Binary classifier – solves two-class problem
Linear classifier – creates linear decision boundary (in 2d)

The decision boundary is derived using geometric reasoning (as opposed to the algebraic reasoning we’ve used to derive other classifiers). The generalization error is equated with the geometric concept of margin, which is the region along the decision boundary that is free of data points.

The goal of an SVM is to create the linear decision boundary with the largest margin. This is commonly called the maximum margin hyperplane (MMH).

Nonlinear applications of SVM rely on an implicit (nonlinear) mapping that sends vectors from the original feature space K into a higher-dimensional feature space K’. Nonlinear classification in K is then obtained by creating a linear decision boundary in K’. In practice, this involves no computations in the higher dimensional space, thanks to what is called the kernel trick.

Decision Boundary

The decision boundary (MMH) is derived by the discriminant function:

$$ f(x) = w^T x + b

where w is the weight vector and b is the bias. The sign of f(x) determines the (binary) class label of a record x.

As we said before, SVM solves for the decision boundary that minimizes generalization error, or equivalently, that has the maximum margin.
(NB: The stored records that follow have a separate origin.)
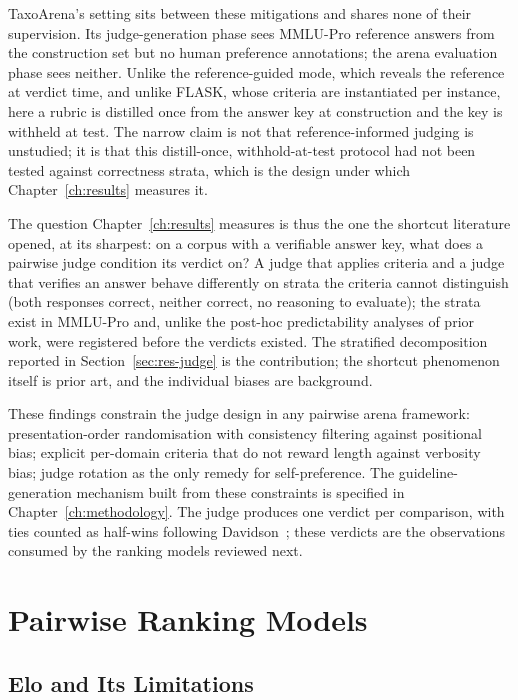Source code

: TaxoArena's setting sits between these mitigations and shares none of
their supervision. Its judge-generation phase sees MMLU-Pro reference
answers from the construction set but no human preference
annotations; the arena evaluation phase sees neither. Unlike the
reference-guided mode, which reveals the reference at verdict time,
and unlike FLASK, whose criteria are instantiated per instance, here
a rubric is distilled once from the answer key at construction and
the key is withheld at test. The narrow claim is not that
reference-informed judging is unstudied; it is that this
distill-once, withhold-at-test protocol had not been tested against
correctness strata, which is the design under which
Chapter~\ref{ch:results} measures it.

The question Chapter~\ref{ch:results} measures is thus the one the
shortcut literature opened, at its sharpest: on a corpus with a
verifiable answer key, what does a pairwise judge condition its
verdict on? A judge that applies criteria and a judge that verifies
an answer behave differently on strata the criteria cannot
distinguish (both responses correct, neither correct, no reasoning to
evaluate); the strata exist in MMLU-Pro and, unlike the post-hoc
predictability analyses of prior work, were registered before the
verdicts existed. The stratified decomposition reported in
Section~\ref{sec:res-judge} is the contribution; the shortcut
phenomenon itself is prior art, and the individual biases are
background.

\bigskip
\noindent
These findings constrain the judge design in any pairwise arena
framework: presentation-order randomisation with consistency
filtering against positional bias; explicit per-domain criteria that
do not reward length against verbosity bias; judge rotation as the
only remedy for self-preference. The guideline-generation mechanism
built from these constraints is specified in
Chapter~\ref{ch:methodology}. The judge produces one verdict
per comparison, with ties counted as half-wins following
Davidson~\parencite{davidson1970ties}; these verdicts are the
observations consumed by the ranking models reviewed next.


\section{Pairwise Ranking Models}\label{sec:ranking-models}

\subsection*{Elo and Its Limitations}

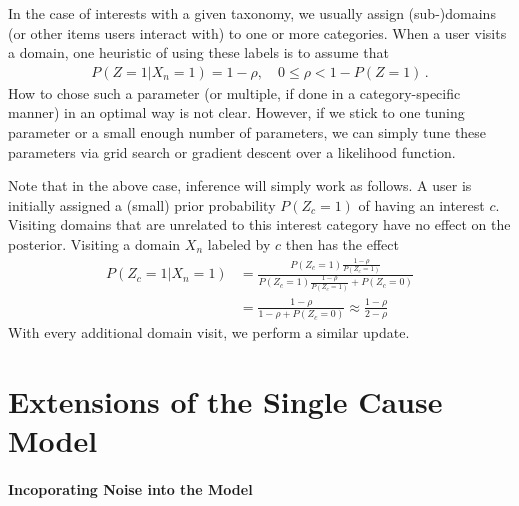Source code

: \documentclass{article}
\begin{document}
In the case of interests with a given taxonomy, we usually assign (sub-)domains (or other items users interact with) to one or more categories. When a user visits a domain, one heuristic of using these labels is to assume that 
\begin{align}
P(Z=1 | X_n=1) = 1-\rho, \quad 0 \leq \rho  < 1-P(Z=1) \,.
\end{align}
How to chose such a parameter (or multiple, if done in a category-specific manner) in an optimal way is not clear. However, if we stick to one tuning parameter or a small enough number of parameters, we can simply tune these parameters via grid search or gradient descent over a likelihood function.

Note that in the above case, inference will simply work as follows. A user is initially assigned a (small) prior probability $P(Z_c=1)$ of having an interest $c$. Visiting domains that are unrelated to this interest category have no effect on the posterior. Visiting a domain $X_n$ labeled by $c$ then has the effect 
\begin{align}
P(Z_c=1 | X_n=1) & = \frac{P(Z_c=1) \frac{1-\rho}{P(Z_c=1)}}{
P(Z_c=1) \frac{1-\rho}{P(Z_c=1)} + P(Z_c=0)} \nonumber \\
& = \frac{1-\rho}{1-\rho + P(Z_c=0)} \approx 
\frac{1-\rho}{2-\rho}
\end{align}
With every additional domain visit, we perform a similar update. 


\section{Extensions of the Single Cause Model}

\paragraph{Incoporating Noise into the Model}
\end{document}
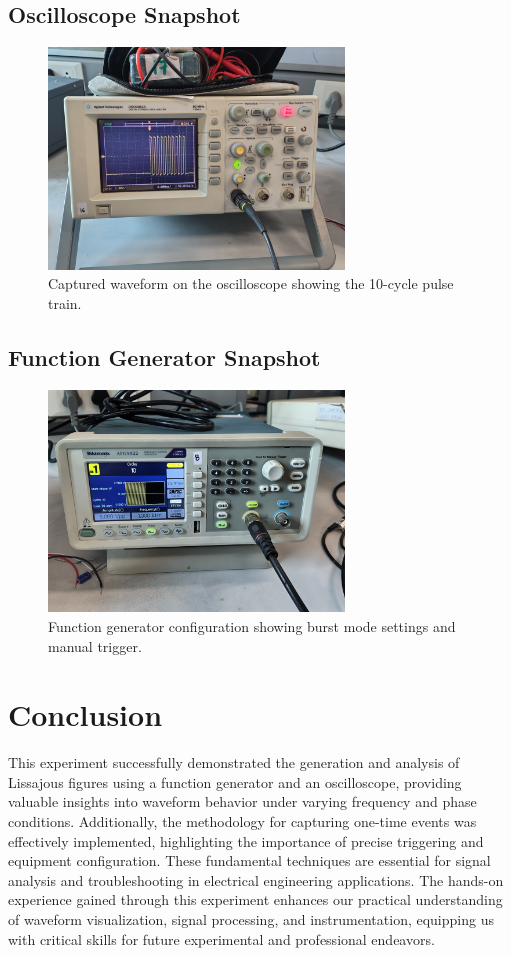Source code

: \documentclass[12pt]{article}
\begin{document}
\subsection*{Oscilloscope Snapshot}
\begin{figure}[H]
    \centering
    \includegraphics[width=0.7\textwidth]{figs/Experiment-2/1.2.1.jpg}
    \caption{Captured waveform on the oscilloscope showing the 10-cycle pulse train.}
    \label{fig:oscilloscope}
\end{figure}

\subsection*{Function Generator Snapshot}
\begin{figure}[H]
    \centering
    \includegraphics[width=0.7\textwidth]{figs/Experiment-2/1.2.2.jpg}
    \caption{Function generator configuration showing burst mode settings and manual trigger.}
    \label{fig:function_generator}
\end{figure}
\section{Conclusion}
This experiment successfully demonstrated the generation and analysis of Lissajous figures using a function generator and an oscilloscope, providing valuable insights into waveform behavior under varying frequency and phase conditions. Additionally, the methodology for capturing one-time events was effectively implemented, highlighting the importance of precise triggering and equipment configuration. These fundamental techniques are essential for signal analysis and troubleshooting in electrical engineering applications. The hands-on experience gained through this experiment enhances our practical understanding of waveform visualization, signal processing, and instrumentation, equipping us with critical skills for future experimental and professional endeavors.
\end{document}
These are equivalent since using the MMH as the decision boundary minimizes the probability that a small perturbation in the position of a point produces a classification error.

Selecting the MMH is a straightforward exercise in analytic geometry (we won’t go through the details here). In particular, this task reduces to the optimization of the following convex objective function:

$$\text{minimize: } \space \frac{1}{2}||w||^2$$

$$\text{subject to: } y_i(w^T x_i + b) \geq 1 \text{ for } i = 1,..,N$$

Notice that the margin depends only on a subset of the training data; namely, those points that are nearest to the decision boundary.

These points are called the support vectors. The other points (far from the decision boundary) don’t affect the construction of the MMH at all.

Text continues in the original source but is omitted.